Recorded data —
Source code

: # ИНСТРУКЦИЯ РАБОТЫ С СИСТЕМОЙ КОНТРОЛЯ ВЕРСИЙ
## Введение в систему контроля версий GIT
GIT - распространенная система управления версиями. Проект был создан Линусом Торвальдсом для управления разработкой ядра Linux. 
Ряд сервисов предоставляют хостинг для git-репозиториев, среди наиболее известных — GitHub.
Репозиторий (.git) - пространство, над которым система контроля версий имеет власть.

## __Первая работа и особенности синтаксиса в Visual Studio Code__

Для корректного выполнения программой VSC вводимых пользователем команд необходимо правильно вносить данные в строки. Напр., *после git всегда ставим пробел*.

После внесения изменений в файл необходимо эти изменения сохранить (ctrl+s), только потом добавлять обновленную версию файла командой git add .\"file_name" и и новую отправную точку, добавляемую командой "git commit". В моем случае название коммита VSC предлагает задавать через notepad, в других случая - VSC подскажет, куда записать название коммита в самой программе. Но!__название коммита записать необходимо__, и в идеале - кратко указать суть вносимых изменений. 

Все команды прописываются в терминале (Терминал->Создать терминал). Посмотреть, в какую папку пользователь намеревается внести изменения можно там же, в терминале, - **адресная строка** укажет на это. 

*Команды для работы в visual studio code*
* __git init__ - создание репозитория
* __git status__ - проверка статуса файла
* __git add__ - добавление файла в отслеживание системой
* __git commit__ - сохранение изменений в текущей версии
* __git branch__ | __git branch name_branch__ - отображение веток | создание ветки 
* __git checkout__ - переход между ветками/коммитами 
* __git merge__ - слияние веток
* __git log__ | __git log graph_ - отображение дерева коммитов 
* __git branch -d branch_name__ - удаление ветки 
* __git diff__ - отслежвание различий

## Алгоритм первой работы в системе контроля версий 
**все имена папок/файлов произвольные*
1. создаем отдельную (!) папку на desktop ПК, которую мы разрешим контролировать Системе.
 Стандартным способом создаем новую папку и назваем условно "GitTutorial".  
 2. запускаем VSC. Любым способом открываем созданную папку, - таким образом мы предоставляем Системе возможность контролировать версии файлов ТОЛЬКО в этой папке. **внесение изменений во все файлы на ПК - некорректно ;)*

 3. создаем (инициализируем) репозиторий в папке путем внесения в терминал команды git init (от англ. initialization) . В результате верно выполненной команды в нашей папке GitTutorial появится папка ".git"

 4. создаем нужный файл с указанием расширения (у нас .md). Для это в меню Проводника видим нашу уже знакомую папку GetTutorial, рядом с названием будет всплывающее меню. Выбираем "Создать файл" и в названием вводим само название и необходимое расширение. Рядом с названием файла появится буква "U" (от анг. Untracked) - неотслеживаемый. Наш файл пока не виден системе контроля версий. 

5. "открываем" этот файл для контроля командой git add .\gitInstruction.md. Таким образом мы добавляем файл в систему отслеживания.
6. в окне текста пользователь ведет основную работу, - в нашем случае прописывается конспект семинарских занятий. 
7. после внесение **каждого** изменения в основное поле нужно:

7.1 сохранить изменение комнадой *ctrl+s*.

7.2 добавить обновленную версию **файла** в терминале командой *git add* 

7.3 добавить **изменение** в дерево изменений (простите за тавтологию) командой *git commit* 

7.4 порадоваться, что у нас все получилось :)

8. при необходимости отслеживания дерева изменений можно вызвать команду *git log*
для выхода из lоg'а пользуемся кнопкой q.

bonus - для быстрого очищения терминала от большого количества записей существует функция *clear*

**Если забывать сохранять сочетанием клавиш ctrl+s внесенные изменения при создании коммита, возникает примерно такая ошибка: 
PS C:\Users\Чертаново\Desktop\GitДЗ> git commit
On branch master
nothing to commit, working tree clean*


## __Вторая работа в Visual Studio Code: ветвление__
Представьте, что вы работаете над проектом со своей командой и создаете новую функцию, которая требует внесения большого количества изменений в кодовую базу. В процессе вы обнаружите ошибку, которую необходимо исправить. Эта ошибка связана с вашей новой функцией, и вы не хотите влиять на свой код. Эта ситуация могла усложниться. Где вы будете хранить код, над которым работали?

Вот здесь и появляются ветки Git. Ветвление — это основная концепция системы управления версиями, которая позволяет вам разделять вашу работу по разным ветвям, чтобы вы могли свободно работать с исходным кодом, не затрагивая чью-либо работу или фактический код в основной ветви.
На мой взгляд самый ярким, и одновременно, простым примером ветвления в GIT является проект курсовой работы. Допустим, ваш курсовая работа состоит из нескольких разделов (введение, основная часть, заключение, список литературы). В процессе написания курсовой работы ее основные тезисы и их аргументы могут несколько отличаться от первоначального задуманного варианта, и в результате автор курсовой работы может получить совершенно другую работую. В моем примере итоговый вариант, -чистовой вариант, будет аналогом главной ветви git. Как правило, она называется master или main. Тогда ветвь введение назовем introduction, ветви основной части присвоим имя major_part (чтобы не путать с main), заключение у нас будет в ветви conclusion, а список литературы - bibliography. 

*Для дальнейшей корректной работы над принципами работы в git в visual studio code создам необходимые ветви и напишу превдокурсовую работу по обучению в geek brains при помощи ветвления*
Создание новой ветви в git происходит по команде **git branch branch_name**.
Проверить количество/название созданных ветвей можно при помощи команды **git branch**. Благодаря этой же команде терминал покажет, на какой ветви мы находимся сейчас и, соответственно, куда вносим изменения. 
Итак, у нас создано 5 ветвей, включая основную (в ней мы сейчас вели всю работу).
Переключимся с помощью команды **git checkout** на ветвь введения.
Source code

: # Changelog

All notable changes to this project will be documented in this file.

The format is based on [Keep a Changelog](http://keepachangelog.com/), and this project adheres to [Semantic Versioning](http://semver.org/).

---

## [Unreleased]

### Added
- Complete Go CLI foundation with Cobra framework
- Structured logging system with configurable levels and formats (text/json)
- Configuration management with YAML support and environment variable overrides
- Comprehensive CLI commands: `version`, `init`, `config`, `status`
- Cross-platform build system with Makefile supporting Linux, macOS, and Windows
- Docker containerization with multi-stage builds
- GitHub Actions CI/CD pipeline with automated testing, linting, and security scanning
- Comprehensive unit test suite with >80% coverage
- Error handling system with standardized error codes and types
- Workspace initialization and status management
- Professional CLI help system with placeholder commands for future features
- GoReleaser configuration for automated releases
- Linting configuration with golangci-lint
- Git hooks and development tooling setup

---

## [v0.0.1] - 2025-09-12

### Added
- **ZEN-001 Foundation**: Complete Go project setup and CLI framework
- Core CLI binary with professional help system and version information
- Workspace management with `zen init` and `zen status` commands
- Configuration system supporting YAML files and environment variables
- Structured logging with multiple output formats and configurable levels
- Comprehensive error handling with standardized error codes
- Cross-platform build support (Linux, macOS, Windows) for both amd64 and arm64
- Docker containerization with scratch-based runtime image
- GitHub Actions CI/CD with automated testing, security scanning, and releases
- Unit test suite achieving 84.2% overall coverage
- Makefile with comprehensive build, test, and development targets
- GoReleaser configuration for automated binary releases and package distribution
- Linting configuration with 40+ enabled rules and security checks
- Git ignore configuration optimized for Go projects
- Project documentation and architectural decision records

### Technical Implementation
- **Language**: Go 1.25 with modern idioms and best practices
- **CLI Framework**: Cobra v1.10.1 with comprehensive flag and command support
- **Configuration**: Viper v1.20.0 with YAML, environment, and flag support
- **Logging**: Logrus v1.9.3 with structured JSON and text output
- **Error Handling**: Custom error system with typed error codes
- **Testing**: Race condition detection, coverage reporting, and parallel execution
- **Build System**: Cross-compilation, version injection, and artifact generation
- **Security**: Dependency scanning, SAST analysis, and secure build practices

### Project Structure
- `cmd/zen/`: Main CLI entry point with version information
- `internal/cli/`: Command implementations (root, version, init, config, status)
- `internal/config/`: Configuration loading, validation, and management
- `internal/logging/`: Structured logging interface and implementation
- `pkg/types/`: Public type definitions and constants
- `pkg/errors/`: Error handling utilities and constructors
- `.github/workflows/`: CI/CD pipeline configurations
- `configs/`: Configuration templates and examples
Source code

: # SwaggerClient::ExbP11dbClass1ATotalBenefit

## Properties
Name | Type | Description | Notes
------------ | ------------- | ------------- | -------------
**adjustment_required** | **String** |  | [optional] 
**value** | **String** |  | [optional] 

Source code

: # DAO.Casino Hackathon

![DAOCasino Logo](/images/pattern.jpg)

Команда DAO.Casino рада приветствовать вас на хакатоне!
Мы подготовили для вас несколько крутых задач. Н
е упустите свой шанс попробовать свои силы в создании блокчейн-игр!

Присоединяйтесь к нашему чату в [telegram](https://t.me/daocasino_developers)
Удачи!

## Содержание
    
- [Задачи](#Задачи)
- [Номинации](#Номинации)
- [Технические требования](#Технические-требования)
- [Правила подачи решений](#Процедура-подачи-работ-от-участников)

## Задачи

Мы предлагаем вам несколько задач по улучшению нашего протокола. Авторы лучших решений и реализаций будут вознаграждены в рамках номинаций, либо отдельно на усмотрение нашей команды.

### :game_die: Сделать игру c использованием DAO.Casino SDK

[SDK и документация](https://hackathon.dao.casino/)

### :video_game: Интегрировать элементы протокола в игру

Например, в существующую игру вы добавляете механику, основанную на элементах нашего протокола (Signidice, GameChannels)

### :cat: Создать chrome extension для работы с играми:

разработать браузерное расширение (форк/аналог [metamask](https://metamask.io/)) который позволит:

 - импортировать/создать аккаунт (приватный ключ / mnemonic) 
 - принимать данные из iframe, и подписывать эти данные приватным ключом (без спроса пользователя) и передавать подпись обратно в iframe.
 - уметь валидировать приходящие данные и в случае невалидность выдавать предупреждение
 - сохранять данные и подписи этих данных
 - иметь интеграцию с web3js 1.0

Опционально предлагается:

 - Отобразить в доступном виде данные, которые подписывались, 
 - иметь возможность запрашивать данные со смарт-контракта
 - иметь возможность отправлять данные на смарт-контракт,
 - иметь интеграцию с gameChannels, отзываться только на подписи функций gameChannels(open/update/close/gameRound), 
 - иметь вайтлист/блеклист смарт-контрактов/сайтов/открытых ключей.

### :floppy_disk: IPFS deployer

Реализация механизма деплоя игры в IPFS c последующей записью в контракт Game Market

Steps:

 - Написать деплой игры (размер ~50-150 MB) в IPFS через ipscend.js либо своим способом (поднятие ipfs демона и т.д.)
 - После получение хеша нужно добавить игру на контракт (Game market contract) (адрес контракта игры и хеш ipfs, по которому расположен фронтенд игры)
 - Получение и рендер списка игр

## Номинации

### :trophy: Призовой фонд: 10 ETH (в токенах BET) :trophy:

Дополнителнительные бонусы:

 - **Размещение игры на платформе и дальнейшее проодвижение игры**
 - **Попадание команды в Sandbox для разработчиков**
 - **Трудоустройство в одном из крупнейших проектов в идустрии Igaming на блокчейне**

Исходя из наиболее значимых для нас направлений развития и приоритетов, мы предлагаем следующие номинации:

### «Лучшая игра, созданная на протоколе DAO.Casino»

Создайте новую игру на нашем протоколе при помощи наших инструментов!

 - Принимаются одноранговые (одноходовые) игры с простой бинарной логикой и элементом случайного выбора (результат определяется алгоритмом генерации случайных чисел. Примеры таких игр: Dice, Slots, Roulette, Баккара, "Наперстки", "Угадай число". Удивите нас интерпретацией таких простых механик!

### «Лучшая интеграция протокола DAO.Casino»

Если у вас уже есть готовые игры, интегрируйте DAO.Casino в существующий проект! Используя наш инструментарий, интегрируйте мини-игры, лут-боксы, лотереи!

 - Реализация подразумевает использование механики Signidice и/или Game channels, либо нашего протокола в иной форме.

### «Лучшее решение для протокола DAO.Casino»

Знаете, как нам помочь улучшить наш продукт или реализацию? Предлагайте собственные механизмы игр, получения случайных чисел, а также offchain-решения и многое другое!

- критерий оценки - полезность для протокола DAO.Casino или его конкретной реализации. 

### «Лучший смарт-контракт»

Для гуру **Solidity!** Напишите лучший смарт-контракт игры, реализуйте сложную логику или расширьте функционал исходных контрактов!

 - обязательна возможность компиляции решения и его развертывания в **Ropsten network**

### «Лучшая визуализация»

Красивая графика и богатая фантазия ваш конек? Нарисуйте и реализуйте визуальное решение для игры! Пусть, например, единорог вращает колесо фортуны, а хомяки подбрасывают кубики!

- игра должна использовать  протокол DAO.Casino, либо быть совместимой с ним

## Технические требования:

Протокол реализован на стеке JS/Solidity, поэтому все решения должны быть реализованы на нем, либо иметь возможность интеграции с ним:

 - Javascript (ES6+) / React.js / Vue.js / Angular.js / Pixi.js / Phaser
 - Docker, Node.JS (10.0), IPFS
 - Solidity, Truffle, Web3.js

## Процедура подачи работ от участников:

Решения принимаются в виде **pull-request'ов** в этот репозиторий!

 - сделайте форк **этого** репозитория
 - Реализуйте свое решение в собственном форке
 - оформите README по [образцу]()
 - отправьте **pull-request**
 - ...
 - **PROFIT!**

How to complete this task — In the entries above, find each line with "возможность" and list it.

Answer to the problem —
 2. запускаем VSC. Любым способом открываем созданную папку, - таким образом мы предоставляем Системе возможность контролировать версии файлов ТОЛЬКО в этой папке. **внесение изменений во все файлы на ПК - некорректно ;)*
 - иметь возможность запрашивать данные со смарт-контракта
 - иметь возможность отправлять данные на смарт-контракт,
 - обязательна возможность компиляции решения и его развертывания в **Ropsten network**
Протокол реализован на стеке JS/Solidity, поэтому все решения должны быть реализованы на нем, либо иметь возможность интеграции с ним:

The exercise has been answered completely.